### What the task asks
Search each line below for "columns", then return the lines where it appears.

————

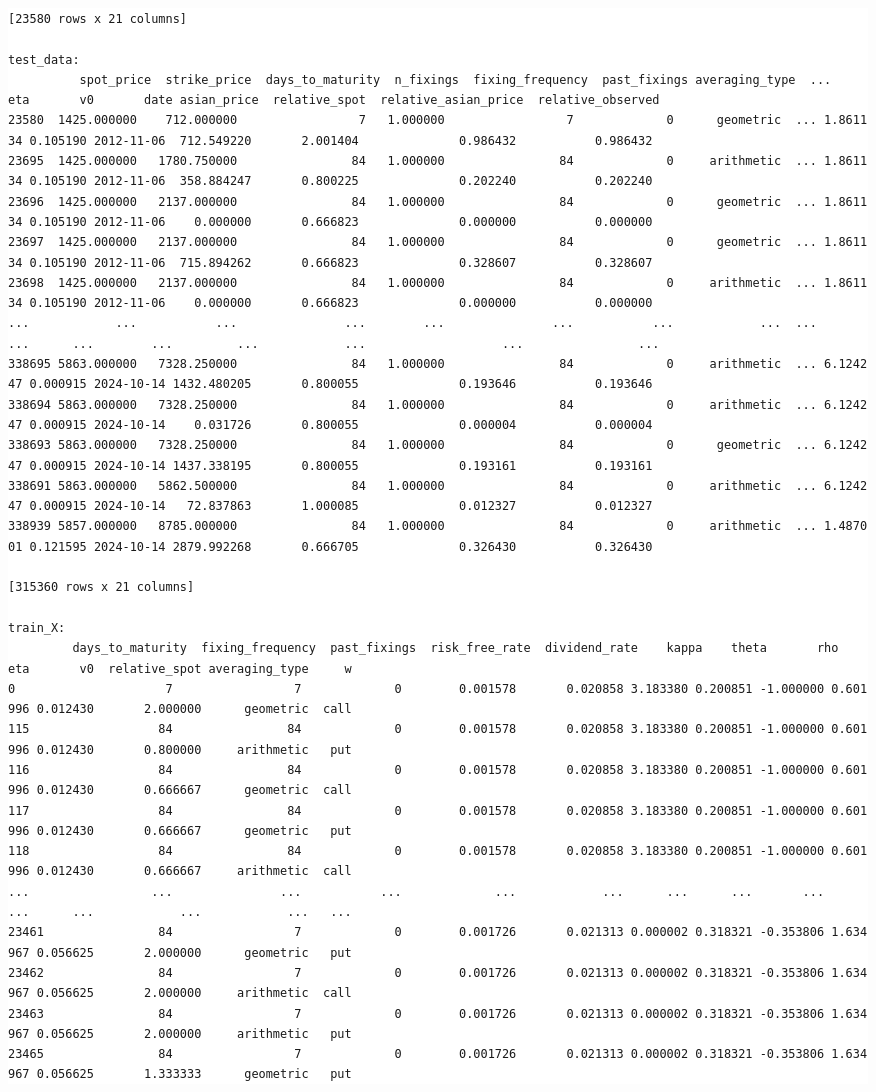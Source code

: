     [23580 rows x 21 columns]
    
    test_data:
              spot_price  strike_price  days_to_maturity  n_fixings  fixing_frequency  past_fixings averaging_type  ...      eta       v0       date asian_price  relative_spot  relative_asian_price  relative_observed
    23580  1425.000000    712.000000                 7   1.000000                 7             0      geometric  ... 1.861134 0.105190 2012-11-06  712.549220       2.001404              0.986432           0.986432
    23695  1425.000000   1780.750000                84   1.000000                84             0     arithmetic  ... 1.861134 0.105190 2012-11-06  358.884247       0.800225              0.202240           0.202240
    23696  1425.000000   2137.000000                84   1.000000                84             0      geometric  ... 1.861134 0.105190 2012-11-06    0.000000       0.666823              0.000000           0.000000
    23697  1425.000000   2137.000000                84   1.000000                84             0      geometric  ... 1.861134 0.105190 2012-11-06  715.894262       0.666823              0.328607           0.328607
    23698  1425.000000   2137.000000                84   1.000000                84             0     arithmetic  ... 1.861134 0.105190 2012-11-06    0.000000       0.666823              0.000000           0.000000
    ...            ...           ...               ...        ...               ...           ...            ...  ...      ...      ...        ...         ...            ...                   ...                ...
    338695 5863.000000   7328.250000                84   1.000000                84             0     arithmetic  ... 6.124247 0.000915 2024-10-14 1432.480205       0.800055              0.193646           0.193646
    338694 5863.000000   7328.250000                84   1.000000                84             0     arithmetic  ... 6.124247 0.000915 2024-10-14    0.031726       0.800055              0.000004           0.000004
    338693 5863.000000   7328.250000                84   1.000000                84             0      geometric  ... 6.124247 0.000915 2024-10-14 1437.338195       0.800055              0.193161           0.193161
    338691 5863.000000   5862.500000                84   1.000000                84             0     arithmetic  ... 6.124247 0.000915 2024-10-14   72.837863       1.000085              0.012327           0.012327
    338939 5857.000000   8785.000000                84   1.000000                84             0     arithmetic  ... 1.487001 0.121595 2024-10-14 2879.992268       0.666705              0.326430           0.326430
    
    [315360 rows x 21 columns]
    
    train_X:
             days_to_maturity  fixing_frequency  past_fixings  risk_free_rate  dividend_rate    kappa    theta       rho      eta       v0  relative_spot averaging_type     w
    0                     7                 7             0        0.001578       0.020858 3.183380 0.200851 -1.000000 0.601996 0.012430       2.000000      geometric  call
    115                  84                84             0        0.001578       0.020858 3.183380 0.200851 -1.000000 0.601996 0.012430       0.800000     arithmetic   put
    116                  84                84             0        0.001578       0.020858 3.183380 0.200851 -1.000000 0.601996 0.012430       0.666667      geometric  call
    117                  84                84             0        0.001578       0.020858 3.183380 0.200851 -1.000000 0.601996 0.012430       0.666667      geometric   put
    118                  84                84             0        0.001578       0.020858 3.183380 0.200851 -1.000000 0.601996 0.012430       0.666667     arithmetic  call
    ...                 ...               ...           ...             ...            ...      ...      ...       ...      ...      ...            ...            ...   ...
    23461                84                 7             0        0.001726       0.021313 0.000002 0.318321 -0.353806 1.634967 0.056625       2.000000      geometric   put
    23462                84                 7             0        0.001726       0.021313 0.000002 0.318321 -0.353806 1.634967 0.056625       2.000000     arithmetic  call
    23463                84                 7             0        0.001726       0.021313 0.000002 0.318321 -0.353806 1.634967 0.056625       2.000000     arithmetic   put
    23465                84                 7             0        0.001726       0.021313 0.000002 0.318321 -0.353806 1.634967 0.056625       1.333333      geometric   put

————

### Solution
:     [23580 rows x 21 columns]
    [315360 rows x 21 columns]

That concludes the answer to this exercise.